I got question today, that I couldn't answer. I would appreciate if you could just explain it to me. Why my array doesn't output [1, 2, 3, 4, 5] but only [2, 3, 4, 5]? This is the code:
let numbers = [1, 2, 3, 4, 5]
let order = numbers.sort((a, b) => {
console.log(a);
});
But when I use this code, it works perfectly fine
let numbers = [1, 2, 3, 4, 5]
let order = numbers.sort((a, b) => {
return a;
})
console.log(order);
It doesn't output [2, 3, 4, 5] it outputs 2, 3, 4 and 5 each in a separate step of the iteration. If you also log order you'll see that the array still contains [1, 2, 3, 4, 5]. The comparator function receives two elements of the array that it compares to each other. That way it knows in which order those elements should be. If you only log a and not b, you'll wont see all the information that is passed to the comparator. If you log both a and b, you'll see that also 1 is passed, to parameter b.
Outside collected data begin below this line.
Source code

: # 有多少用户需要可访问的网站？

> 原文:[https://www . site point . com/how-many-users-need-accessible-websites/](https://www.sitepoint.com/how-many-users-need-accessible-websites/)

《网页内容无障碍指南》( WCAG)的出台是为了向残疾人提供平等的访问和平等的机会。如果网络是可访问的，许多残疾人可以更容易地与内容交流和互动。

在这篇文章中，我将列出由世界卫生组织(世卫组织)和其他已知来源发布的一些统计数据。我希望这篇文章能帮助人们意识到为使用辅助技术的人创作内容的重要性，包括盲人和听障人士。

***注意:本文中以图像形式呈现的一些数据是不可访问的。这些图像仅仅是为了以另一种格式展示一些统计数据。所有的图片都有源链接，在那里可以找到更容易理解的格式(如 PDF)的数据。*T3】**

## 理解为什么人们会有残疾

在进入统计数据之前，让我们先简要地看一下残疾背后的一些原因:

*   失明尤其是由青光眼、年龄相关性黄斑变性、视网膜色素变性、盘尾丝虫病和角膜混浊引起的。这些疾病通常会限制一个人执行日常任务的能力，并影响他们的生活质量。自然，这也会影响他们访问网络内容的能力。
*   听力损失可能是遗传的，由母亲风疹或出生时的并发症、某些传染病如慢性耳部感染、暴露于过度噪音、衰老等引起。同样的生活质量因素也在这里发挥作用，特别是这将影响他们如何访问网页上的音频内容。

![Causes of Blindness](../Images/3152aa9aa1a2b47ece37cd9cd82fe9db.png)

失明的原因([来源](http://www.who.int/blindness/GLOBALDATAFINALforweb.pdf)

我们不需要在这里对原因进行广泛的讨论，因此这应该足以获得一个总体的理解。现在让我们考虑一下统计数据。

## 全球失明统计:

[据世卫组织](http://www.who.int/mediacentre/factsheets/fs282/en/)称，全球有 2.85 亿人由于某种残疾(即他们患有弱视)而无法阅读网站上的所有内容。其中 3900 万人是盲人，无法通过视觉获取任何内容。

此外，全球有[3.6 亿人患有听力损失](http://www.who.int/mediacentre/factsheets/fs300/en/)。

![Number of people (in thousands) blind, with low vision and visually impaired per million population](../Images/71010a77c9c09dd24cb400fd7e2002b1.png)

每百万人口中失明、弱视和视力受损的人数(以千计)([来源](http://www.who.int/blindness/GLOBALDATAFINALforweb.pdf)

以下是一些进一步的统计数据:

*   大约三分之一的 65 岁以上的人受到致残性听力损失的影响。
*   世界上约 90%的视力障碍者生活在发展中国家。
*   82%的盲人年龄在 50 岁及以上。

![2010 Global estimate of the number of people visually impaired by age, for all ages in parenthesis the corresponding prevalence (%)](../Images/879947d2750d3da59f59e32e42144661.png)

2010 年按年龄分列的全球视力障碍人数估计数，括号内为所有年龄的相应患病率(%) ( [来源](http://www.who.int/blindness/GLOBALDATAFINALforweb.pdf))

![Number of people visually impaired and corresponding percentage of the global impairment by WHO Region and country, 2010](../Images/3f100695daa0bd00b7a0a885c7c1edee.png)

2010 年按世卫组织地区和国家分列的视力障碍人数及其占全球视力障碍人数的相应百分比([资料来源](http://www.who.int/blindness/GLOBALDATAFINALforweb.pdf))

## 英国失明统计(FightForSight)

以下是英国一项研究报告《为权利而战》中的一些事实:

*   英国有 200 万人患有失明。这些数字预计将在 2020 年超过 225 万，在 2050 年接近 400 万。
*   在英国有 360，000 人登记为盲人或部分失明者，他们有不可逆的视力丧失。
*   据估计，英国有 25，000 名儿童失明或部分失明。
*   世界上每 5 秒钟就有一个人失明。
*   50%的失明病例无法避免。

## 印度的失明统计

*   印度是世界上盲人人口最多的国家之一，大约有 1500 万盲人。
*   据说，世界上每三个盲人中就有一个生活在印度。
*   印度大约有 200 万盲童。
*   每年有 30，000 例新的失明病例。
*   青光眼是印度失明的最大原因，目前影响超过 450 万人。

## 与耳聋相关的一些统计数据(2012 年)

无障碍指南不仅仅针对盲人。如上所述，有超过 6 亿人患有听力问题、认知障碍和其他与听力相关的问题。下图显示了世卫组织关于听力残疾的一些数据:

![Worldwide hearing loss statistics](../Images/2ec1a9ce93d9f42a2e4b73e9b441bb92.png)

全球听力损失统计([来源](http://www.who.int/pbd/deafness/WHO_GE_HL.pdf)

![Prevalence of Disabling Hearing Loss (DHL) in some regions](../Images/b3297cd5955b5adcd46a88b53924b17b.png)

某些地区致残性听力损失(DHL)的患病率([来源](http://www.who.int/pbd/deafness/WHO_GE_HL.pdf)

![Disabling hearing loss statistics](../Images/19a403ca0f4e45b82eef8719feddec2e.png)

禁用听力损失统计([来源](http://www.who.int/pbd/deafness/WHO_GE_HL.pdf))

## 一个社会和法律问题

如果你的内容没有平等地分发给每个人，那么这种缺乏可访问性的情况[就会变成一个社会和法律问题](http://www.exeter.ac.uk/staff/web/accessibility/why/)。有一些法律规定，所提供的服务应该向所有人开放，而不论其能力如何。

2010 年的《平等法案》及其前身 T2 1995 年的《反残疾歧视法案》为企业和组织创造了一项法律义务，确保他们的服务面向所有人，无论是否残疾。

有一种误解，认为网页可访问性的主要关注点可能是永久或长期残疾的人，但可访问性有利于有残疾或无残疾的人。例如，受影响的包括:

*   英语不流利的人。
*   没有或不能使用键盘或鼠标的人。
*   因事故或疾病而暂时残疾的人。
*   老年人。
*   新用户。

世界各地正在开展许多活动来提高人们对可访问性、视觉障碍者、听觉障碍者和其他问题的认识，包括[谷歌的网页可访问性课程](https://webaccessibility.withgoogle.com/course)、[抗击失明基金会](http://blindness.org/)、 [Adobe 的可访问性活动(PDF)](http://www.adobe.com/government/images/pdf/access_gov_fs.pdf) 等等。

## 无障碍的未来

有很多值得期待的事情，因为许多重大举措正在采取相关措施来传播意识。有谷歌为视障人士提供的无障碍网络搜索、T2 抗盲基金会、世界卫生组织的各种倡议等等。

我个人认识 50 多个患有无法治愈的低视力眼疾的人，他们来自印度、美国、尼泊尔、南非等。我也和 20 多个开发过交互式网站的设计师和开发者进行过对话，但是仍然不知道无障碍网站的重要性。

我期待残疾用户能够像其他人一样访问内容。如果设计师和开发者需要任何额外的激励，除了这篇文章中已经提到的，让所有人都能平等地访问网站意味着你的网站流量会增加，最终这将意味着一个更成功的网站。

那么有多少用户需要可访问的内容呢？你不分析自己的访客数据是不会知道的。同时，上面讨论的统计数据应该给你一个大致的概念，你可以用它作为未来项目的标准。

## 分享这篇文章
let numbers = [1, 2, 3, 4, 5]
let order = numbers.sort((a, b) => {
console.log('Comparing', a, b);
});
console.log('Final result', order);Keep in mind that the comparator function should return either a positive number when a is greater than b, a negative number when a is less than b and 0 when both elements are equal to each other. The above comparator function doesn't return any value at all, so it might not do what you expect it to do.
(Also your snippet that "works perfectly fine" doesn't follow that contract. It returns a positive number for each element, so it is basically saying that every element is greater than every other element.)
The sort() method sorts the elements of an array in place and returns the sorted array.
[1, 2, 3, 4, 5].sort((a, b) => {
console.log({a, b}); // a is secondItem, b is firstItem of an array
return -1; // return -ve value for DESC and truthy value for ASC order
});
Output will be
{a: 2, b: 1}
{a: 3, b: 2}
{a: 4, b: 3}
{a: 5, b: 4}
sort output: [5, 4, 3, 2, 1]